Sunday, December 7, 2008

The Risotto Was Nice

He had fish. Aptly, it was flounder. Which is what he did, when he wasn't trying to manipulate, deviate, obfuscate. We were there, apparently, to make him feel better. I was there to mend a relationship. Those two agendas are not compatible.

By about half way through my delicious salmon and prawn risotto I put up my hand and said very clearly "Stop". I had had enough. I asked if we could continue this converation with a mediator present. He was surprised, a little offended, and admitted to being confused. I pointed out to him that I was not a problem to be solved, and I was the sum of many parts, and trying to take me apart and solve me like a scientific equation was never going to work.

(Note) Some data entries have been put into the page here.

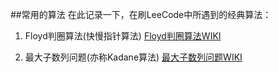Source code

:

##常用的算法
在此记录一下，在刷LeeCode中所遇到的经典算法：

1. Floyd判圈算法(快慢指针算法)
    [Floyd判圈算法WIKI](https://zh.wikipedia.org/wiki/Floyd%E5%88%A4%E5%9C%88%E7%AE%97%E6%B3%95)

2. 最大子数列问题(亦称Kadane算法)
    [最大子数列问题WIKI](https://zh.wikipedia.org/wiki/%E6%9C%80%E5%A4%A7%E5%AD%90%E6%95%B0%E5%88%97%E9%97%AE%E9%A2%98)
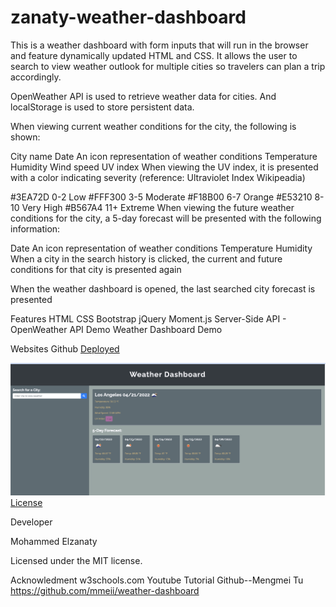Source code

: # zanaty-weather-dashboard
This is a weather dashboard with form inputs that will run in the browser and feature dynamically updated HTML and CSS. It allows the user to search to view weather outlook for multiple cities so travelers can plan a trip accordingly.

OpenWeather API is used to retrieve weather data for cities. And localStorage is used to store persistent data.

When viewing current weather conditions for the city, the following is shown:

City name
Date
An icon representation of weather conditions
Temperature
Humidity
Wind speed
UV index
When viewing the UV index, it is presented with a color indicating severity (reference: Ultraviolet Index Wikipeadia)

#3EA72D 0-2 Low
#FFF300 3-5 Moderate
#F18B00 6-7 Orange
#E53210 8-10 Very High
#B567A4 11+ Extreme
When viewing the future weather conditions for the city, a 5-day forecast will be presented with the following information:

Date
An icon representation of weather conditions
Temperature
Humidity
When a city in the search history is clicked, the current and future conditions for that city is presented again

When the weather dashboard is opened, the last searched city forecast is presented

Features
HTML
CSS
Bootstrap
jQuery
Moment.js
Server-Side API - OpenWeather API
Demo
Weather Dashboard Demo

Websites
Github
[Deployed](https://zanatooo.github.io/zanaty-weather-dashboard/) 

![image](./assets/weather%20dashboard.png)
[License](./assets/license)

Developer

Mohammed Elzanaty


Licensed under the MIT license.

Acknowledment
w3schools.com 
Youtube Tutorial
Github--Mengmei Tu https://github.com/mmeii/weather-dashboard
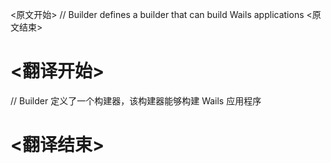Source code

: 
<原文开始>
// Builder defines a builder that can build Wails applications
<原文结束>

# <翻译开始>
// Builder 定义了一个构建器，该构建器能够构建 Wails 应用程序
# <翻译结束>

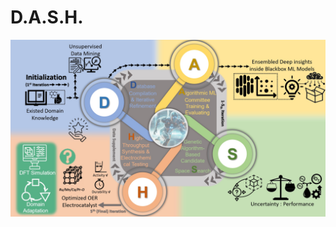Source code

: # D.A.S.H.
![Model](https://github.com/ruiding-uchicago/D.A.S.H./blob/main/Online%20Repository%20Figures/D.A.S.H.%20Workflow.jpg)
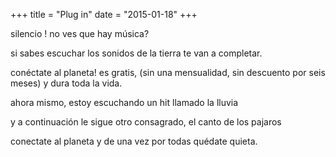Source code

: +++
title = "Plug in"
date = "2015-01-18"
+++

silencio !
no ves que hay música?

si sabes escuchar
los sonidos de la tierra
te van a completar.

conéctate al planeta!
es gratis, (sin una mensualidad,
         sin descuento por seis meses)
y dura toda la vida.

ahora mismo,
estoy escuchando un hit
llamado la lluvia

y a continuación
le sigue otro consagrado,
el canto de los pajaros

conectate al planeta
y de una vez por todas
quédate quieta.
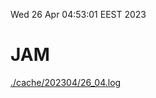 Wed 26 Apr 04:53:01 EEST 2023
# JAM
<a href='./cache/202304/26_04.log'>./cache/202304/26_04.log</a>
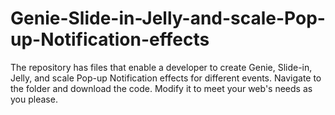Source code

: # Genie-Slide-in-Jelly-and-scale-Pop-up-Notification-effects
The repository has files that enable a developer to create Genie, Slide-in, Jelly, and scale Pop-up Notification effects for different events. Navigate to the folder and download the code. Modify it to meet your web's needs as you please.
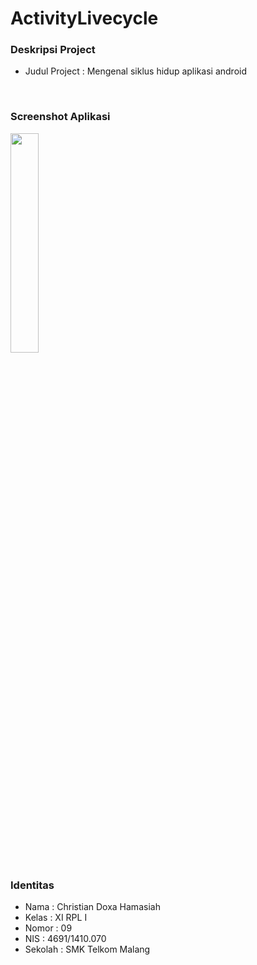 # ActivityLivecycle
### Deskripsi Project
- Judul Project : Mengenal siklus hidup aplikasi android
<br>

### Screenshot Aplikasi
<img src="https://github.com/zhergiuz/ActivityLivecycle" width="30%" height="30%">
<br>

### Identitas
- Nama  : Christian Doxa Hamasiah
- Kelas : XI RPL I
- Nomor : 09
- NIS   : 4691/1410.070
- Sekolah  : SMK Telkom Malang
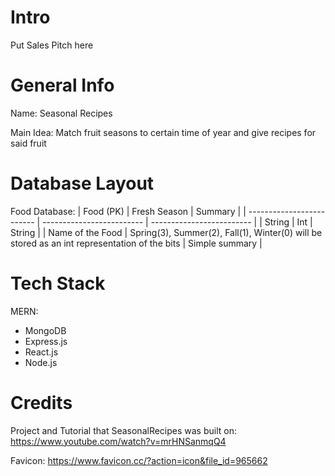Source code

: # Intro

Put Sales Pitch here

# General Info

Name: Seasonal Recipes

Main Idea: Match fruit seasons to certain time of year and give recipes for said fruit

# Database Layout

Food Database:
| Food (PK)  				| Fresh Season  				| Summary				    |
| ------------------------- | -------------------------		| ------------------------- |
| String					| Int							| String				    |
| Name of the Food			| Spring(3), Summer(2), Fall(1), Winter(0)	will be stored as an int representation of the bits | Simple summary			|

# Tech Stack

MERN:
- MongoDB
- Express.js
- React.js
- Node.js

# Credits

Project and Tutorial that SeasonalRecipes was built on: https://www.youtube.com/watch?v=mrHNSanmqQ4

Favicon: https://www.favicon.cc/?action=icon&file_id=965662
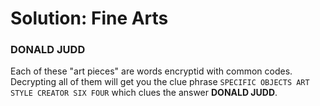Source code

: # Solution: Fine Arts

### DONALD JUDD

Each of these "art pieces" are words encryptid with common codes. Decrypting all of them will get you the clue phrase `SPECIFIC OBJECTS ART STYLE CREATOR SIX FOUR` which clues the answer **DONALD JUDD**.
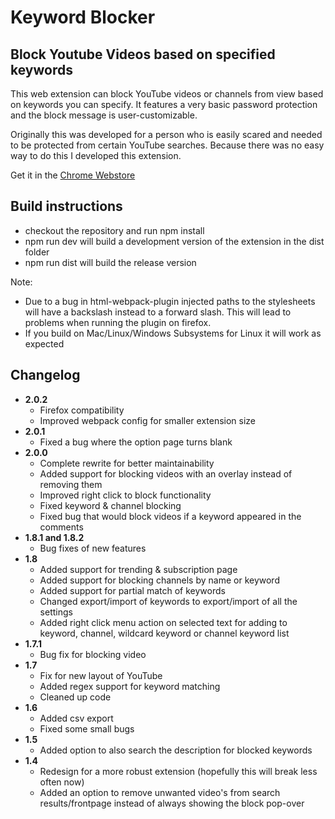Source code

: # Keyword Blocker
## Block Youtube Videos based on specified keywords

This web extension can block YouTube videos or channels from view based on keywords you can specify.
It features a very basic password protection and the block message is user-customizable.

Originally this was developed for a person who is easily scared and needed to be protected from certain YouTube searches. Because there was no easy way to do this I developed this extension.

Get it in the [Chrome Webstore](https://chrome.google.com/webstore/detail/keyword-blocker/pbgacppomjfpheddhifkdkklddnolnpg)

## Build instructions
- checkout the repository and run npm install
- npm run dev will build a development version of the extension in the dist folder
- npm run dist will build the release version

Note:
- Due to a bug in html-webpack-plugin injected paths to the stylesheets will have a backslash instead to a forward slash. This will lead to problems when running the plugin on firefox.
- If you build on Mac/Linux/Windows Subsystems for Linux it will work as expected

## Changelog
  - **2.0.2**
     * Firefox compatibility
     * Improved webpack config for smaller extension size
  - **2.0.1**
     * Fixed a bug where the option page turns blank
  - **2.0.0**
    * Complete rewrite for better maintainability
    * Added support for blocking videos with an overlay instead of removing them
    * Improved right click to block functionality
    * Fixed keyword & channel blocking
    * Fixed bug that would block videos if a keyword appeared in the comments
   - **1.8.1 and 1.8.2**
        * Bug fixes of new features
   - **1.8**
        * Added support for trending & subscription page
        * Added support for blocking channels by name or keyword
        * Added support for partial match of keywords
        * Changed export/import of keywords to export/import of all the settings
        * Added right click menu action on selected text for adding to keyword, channel, wildcard keyword or channel keyword list
   - **1.7.1**
        * Bug fix for blocking video
   - **1.7**
        * Fix for new layout of YouTube
        * Added regex support for keyword matching
        * Cleaned up code
   - **1.6**
        * Added csv export
        * Fixed some small bugs
   - **1.5** 
        * Added option to also search the description for blocked keywords
   - **1.4**
        * Redesign for a more robust extension (hopefully this will break less often now)
        * Added an option to remove unwanted video's from search results/frontpage instead of always showing the block pop-over
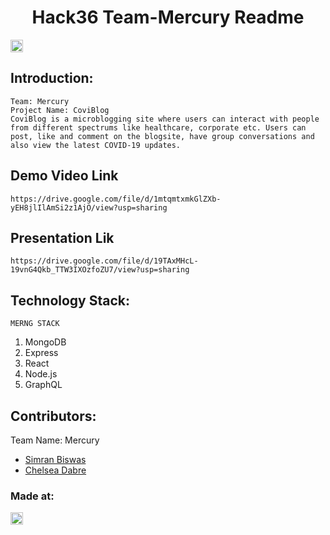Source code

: <h1 align="center">Hack36 Team-Mercury Readme</h1>
<p align="center">
</p>

<a href="https://hack36.com"> <img src="http://bit.ly/BuiltAtHack36" height=20px> </a>


## Introduction:
	Team: Mercury
	Project Name: CoviBlog
	CoviBlog is a microblogging site where users can interact with people from different spectrums like healthcare, corporate etc. Users can post, like and comment on the blogsite, have group conversations and also view the latest COVID-19 updates.

  
## Demo Video Link
	https://drive.google.com/file/d/1mtqmtxmkGlZXb-yEH8jlIlAmSi2z1AjO/view?usp=sharing
	
## Presentation Lik
	https://drive.google.com/file/d/19TAxMHcL-19vnG4Qkb_TTW3IXOzfoZU7/view?usp=sharing

## Technology Stack:
	MERNG STACK
  1) MongoDB
  2) Express
  3) React
  4) Node.js
  5) GraphQL
  

## Contributors:

Team Name: Mercury

* [Simran Biswas](https://github.com/simranbiswas) 
* [Chelsea Dabre](https://github.com/Chelsea0608)


### Made at:
<a href="https://hack36.com"> <img src="http://bit.ly/BuiltAtHack36" height=20px> </a>
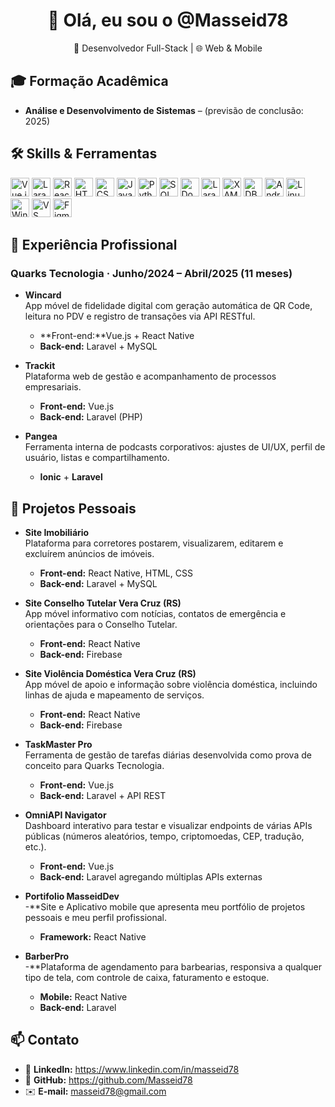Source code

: <h1 align="center">👋 Olá, eu sou o @Masseid78</h1>
<p align="center">🚀 Desenvolvedor Full-Stack | 🌐 Web & Mobile</p>

## 🎓 Formação Acadêmica
- **Análise e Desenvolvimento de Sistemas** – (previsão de conclusão: 2025)

## 🛠️ Skills & Ferramentas
<p align="left">
  <img src="https://img.shields.io/badge/Vue.js-35495E?logo=vue.js&logoColor=4FC08D" alt="Vue.js" height="30"/>
  <img src="https://img.shields.io/badge/Laravel-FF2D20?logo=laravel&logoColor=fff" alt="Laravel" height="30"/>
  <img src="https://img.shields.io/badge/React%20Native-61DAFB?logo=react&logoColor=000" alt="React Native" height="30"/>
  <img src="https://img.shields.io/badge/HTML5-E34F26?logo=html5&logoColor=fff" alt="HTML5" height="30"/>
  <img src="https://img.shields.io/badge/CSS3-1572B6?logo=css3&logoColor=fff" alt="CSS3" height="30"/>
  <img src="https://img.shields.io/badge/JavaScript-F7DF1E?logo=javascript&logoColor=000" alt="JavaScript" height="30"/>
  <img src="https://img.shields.io/badge/Python-3776AB?logo=python&logoColor=fff" alt="Python" height="30"/>
  <img src="https://img.shields.io/badge/SQL-3178C6?logo=postgresql&logoColor=fff" alt="SQL" height="30"/>
  <img src="https://img.shields.io/badge/Docker-2496ED?logo=docker&logoColor=fff" alt="Docker" height="30"/>
  <img src="https://img.shields.io/badge/Laragon-0D5C63?logo=laragon&logoColor=fff" alt="Laragon" height="30"/>
  <img src="https://img.shields.io/badge/XAMPP-F39C12?logo=xampp&logoColor=fff" alt="XAMPP" height="30"/>
  <img src="https://img.shields.io/badge/DBeaver-1976D2?logo=dbeaver&logoColor=fff" alt="DBeaver" height="30"/>
  <img src="https://img.shields.io/badge/Android%20Studio-3DDC84?logo=android&logoColor=fff" alt="Android Studio" height="30"/>
  <img src="https://img.shields.io/badge/Linux-FCC624?logo=linux&logoColor=000" alt="Linux" height="30"/>
  <img src="https://img.shields.io/badge/Windows-0078D6?logo=windows&logoColor=fff" alt="Windows" height="30"/>
  <img src="https://img.shields.io/badge/VS%20Code-007ACC?logo=visualstudiocode&logoColor=fff" alt="VS Code" height="30"/>
  <img src="https://img.shields.io/badge/Figma-F24E1E?logo=figma&logoColor=fff" alt="Figma" height="30"/>
</p>

## 💼 Experiência Profissional
### Quarks Tecnologia · Junho/2024 – Abril/2025 (11 meses)
- **Wincard**  
  App móvel de fidelidade digital com geração automática de QR Code, leitura no PDV e registro de transações via API RESTful.  
  - **Front-end:**Vue.js + React Native  
  - **Back-end:** Laravel + MySQL
    
- **Trackit**  
  Plataforma web de gestão e acompanhamento de processos empresariais.  
  - **Front-end:** Vue.js  
  - **Back-end:** Laravel (PHP)
    
- **Pangea**  
  Ferramenta interna de podcasts corporativos: ajustes de UI/UX, perfil de usuário, listas e compartilhamento.  
  - **Ionic** + **Laravel**

## 🚀 Projetos Pessoais
- **Site Imobiliário**  
  Plataforma para corretores postarem, visualizarem, editarem e excluírem anúncios de imóveis.  
  - **Front-end:** React Native, HTML, CSS  
  - **Back-end:** Laravel + MySQL
    
- **Site Conselho Tutelar Vera Cruz (RS)**  
  App móvel informativo com notícias, contatos de emergência e orientações para o Conselho Tutelar.  
  - **Front-end:** React Native  
  - **Back-end:** Firebase
    
- **Site Violência Doméstica Vera Cruz (RS)**  
  App móvel de apoio e informação sobre violência doméstica, incluindo linhas de ajuda e mapeamento de serviços.  
  - **Front-end:** React Native  
  - **Back-end:** Firebase
    
- **TaskMaster Pro**  
  Ferramenta de gestão de tarefas diárias desenvolvida como prova de conceito para Quarks Tecnologia.  
  - **Front-end:** Vue.js  
  - **Back-end:** Laravel + API REST
    
- **OmniAPI Navigator**  
  Dashboard interativo para testar e visualizar endpoints de várias APIs públicas (números aleatórios, tempo, criptomoedas, CEP, tradução, etc.).  
  - **Front-end:** Vue.js  
  - **Back-end:** Laravel agregando múltiplas APIs externas
    
- **Portifolio MasseidDev**  
  -**Site e Aplicativo mobile que apresenta meu portfólio de projetos pessoais e meu perfil profissional.  
  - **Framework:** React Native
    
- **BarberPro**  
  -**Plataforma de agendamento para barbearias, responsiva a qualquer tipo de tela, com controle de caixa, faturamento e estoque.  
  - **Mobile:** React Native  
  - **Back-end:** Laravel

## 📫 Contato
- 🔗 **LinkedIn:** https://www.linkedin.com/in/masseid78  
- 🐙 **GitHub:** https://github.com/Masseid78  
- ✉️ **E-mail:** masseid78@gmail.com  

 

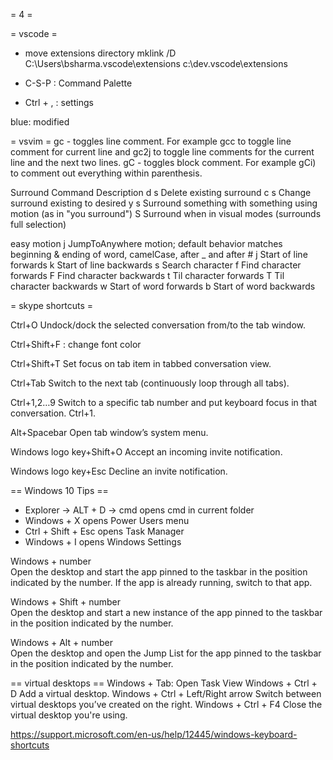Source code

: = 4 =

= vscode =

* move extensions directory
mklink /D C:\Users\bsharma\.vscode\extensions c:\dev\.vscode\extensions


* C-S-P : Command Palette
* Ctrl + , : settings

blue: modified


= vsvim =
gc - toggles line comment. For example gcc to toggle line comment for current line and gc2j to toggle line comments for the current line and the next two lines.
gC - toggles block comment. For example gCi) to comment out everything within parenthesis.

Surround Command	Description
d s <existing char>	Delete existing surround
c s <existing char> <desired char>	Change surround existing to desired
y s <motion> <desired char>	Surround something with something using motion (as in "you surround")
S <desired char>	Surround when in visual modes (surrounds full selection)

easy motion
<leader><leader><leader> j	JumpToAnywhere motion; default behavior matches beginning & ending of word, camelCase, after _ and after #
<leader><leader> j	Start of line forwards
<leader><leader> k	Start of line backwards
<leader><leader> s <char>	Search character
<leader><leader> f <char>	Find character forwards
<leader><leader> F <char>	Find character backwards
<leader><leader> t <char>	Til character forwards
<leader><leader> T <char>	Til character backwards
<leader><leader> w	Start of word forwards
<leader><leader> b	Start of word backwards
  
  = skype shortcuts =

Ctrl+O
Undock/dock the selected conversation from/to the tab window.

Ctrl+Shift+F : change font color

Ctrl+Shift+T
Set focus on tab item in tabbed conversation view.

Ctrl+Tab
Switch to the next tab (continuously loop through all tabs).

Ctrl+1,2…9
Switch to a specific tab number and put keyboard focus in that conversation. Ctrl+1.

Alt+Spacebar
Open tab window’s system menu.

Windows logo key+Shift+O
Accept an incoming invite notification.

Windows logo key+Esc
Decline an invite notification.


== Windows 10 Tips ==
* Explorer -> ALT + D -> cmd
opens cmd in current folder
* Windows + X
opens Power Users menu
* Ctrl + Shift + Esc
opens Task Manager
* Windows + I
opens Windows Settings


Windows + number	
Open the desktop and start the app pinned to the taskbar in the position indicated by the number. If the app is already running, switch to that app.

Windows + Shift + number	
Open the desktop and start a new instance of the app pinned to the taskbar in the position indicated by the number.

Windows + Alt + number	
Open the desktop and open the Jump List for the app pinned to the taskbar in the position indicated by the number.



== virtual desktops ==
Windows + Tab: Open Task View
Windows + Ctrl + D	Add a virtual desktop.
Windows + Ctrl + Left/Right arrow	Switch between virtual desktops you’ve created on the right.
Windows + Ctrl + F4	Close the virtual desktop you're using.

https://support.microsoft.com/en-us/help/12445/windows-keyboard-shortcuts
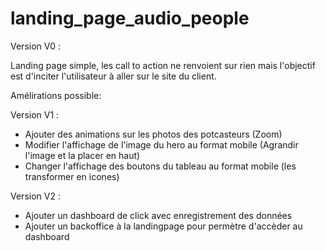 # landing_page_audio_people

Version V0 :

Landing page simple, les call to action ne renvoient sur rien mais l'objectif est d'inciter l'utilisateur à aller sur le site du client.

Amélirations possible:

Version V1 :

- Ajouter des animations sur les photos des potcasteurs (Zoom)
- Modifier l'affichage de l'image du hero au format mobile (Agrandir l'image et la placer en haut)
- Changer l'affichage des boutons du tableau au format mobile (les transformer en icones)

Version V2 :

- Ajouter un dashboard de click avec enregistrement des données
- Ajouter un backoffice à la landingpage pour permètre d'accèder au dashboard
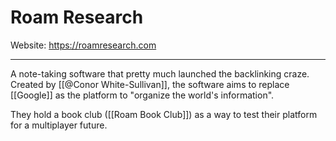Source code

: # Roam Research

Website: https://roamresearch.com

---

A note-taking software that pretty much launched the backlinking craze. Created by [[@Conor White-Sullivan]], the software aims to replace [[Google]] as the platform to "organize the world's information".

They hold a book club ([[Roam Book Club]]) as a way to test their platform for a multiplayer future.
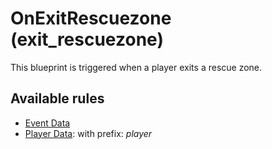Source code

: # OnExitRescuezone (exit_rescuezone)

This blueprint is triggered when a player exits a rescue zone.

## Available rules

- [Event Data](GlobalEventData.md)
- [Player Data](GlobalPlayerData.md): with prefix: *player*
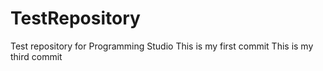 # TestRepository
Test repository for Programming Studio
This is my first commit
This is my third commit
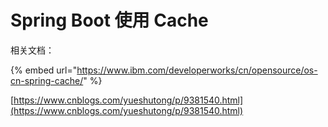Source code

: # Spring Boot 使用 Cache

相关文档：

{% embed url="https://www.ibm.com/developerworks/cn/opensource/os-cn-spring-cache/" %}

[https://www.cnblogs.com/yueshutong/p/9381540.html](https://www.cnblogs.com/yueshutong/p/9381540.html)

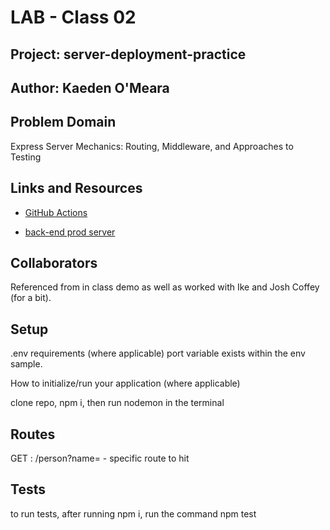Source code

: # LAB - Class 02

## Project: server-deployment-practice

## Author: Kaeden O'Meara

## Problem Domain

Express Server Mechanics: Routing, Middleware, and Approaches to Testing

## Links and Resources

- [GitHub Actions]()

- [back-end prod server]()

## Collaborators

Referenced from in class demo as well as worked with Ike and Josh Coffey (for a bit).

## Setup

.env requirements (where applicable)
port variable exists within the env sample.

How to initialize/run your application (where applicable)

clone repo, npm i, then run nodemon in the terminal

## Routes

GET : /person?name= - specific route to hit

## Tests

to run tests, after running npm i, run the command npm test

I said that it was very sad that the two people who understood me the least were my husband and my father.

Every now and again I would see a man who is deeply afraid of love. He talked about the mental anguish he had suffered over his feelings for me, and his worry that it would never work out. But then he would close up and accuse me of yet another personality trait which is wrong, simply because it is not shared by him. His response to his knowledge that my marriage is in trouble was to tell me that his and mum's relationship "transcended everything". I almost laughed. She's dead, you arse.

I am aware that without full context, these words are very angry, unforgiving and complaining. In person I was calm, articulate and reasonable.

I am home now, with a husband who wants to talk about "us". I decline, in favour of eating chocolate.